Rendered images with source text
■ ■ ■ ■
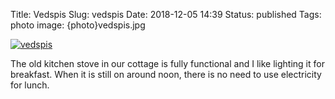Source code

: Title: Vedspis
Slug: vedspis
Date: 2018-12-05 14:39
Status: published
Tags: photo
image: {photo}vedspis.jpg

[![vedspis]({photo}vedspis.jpg "vedspis")]({static}/pic/vedspis.jpg)

The old kitchen stove in our cottage is fully functional and I like lighting it
for breakfast. When it is still on around noon, there is no need to use
electricity for lunch.

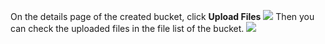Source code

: 
On the details page of the created bucket, click **Upload Files** 
![](https://staticintl.cloudcachetci.com/yehe/backend-news/TSgQ613_%E4%BC%81%E4%B8%9A%E5%BE%AE%E4%BF%A1%E6%88%AA%E5%9B%BE_20230423152458.png)
Then you can check the uploaded files in the file list of the bucket.
![](https://staticintl.cloudcachetci.com/yehe/backend-news/Pype064_%E4%BC%81%E4%B8%9A%E5%BE%AE%E4%BF%A1%E6%88%AA%E5%9B%BE_20230423152607.png)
■ ■ ■ ■
Problem statement :: Report the lines above that contain "photo".

Task result ::
Tags: photo
image: {photo}vedspis.jpg
[![vedspis]({photo}vedspis.jpg "vedspis")]({static}/pic/vedspis.jpg)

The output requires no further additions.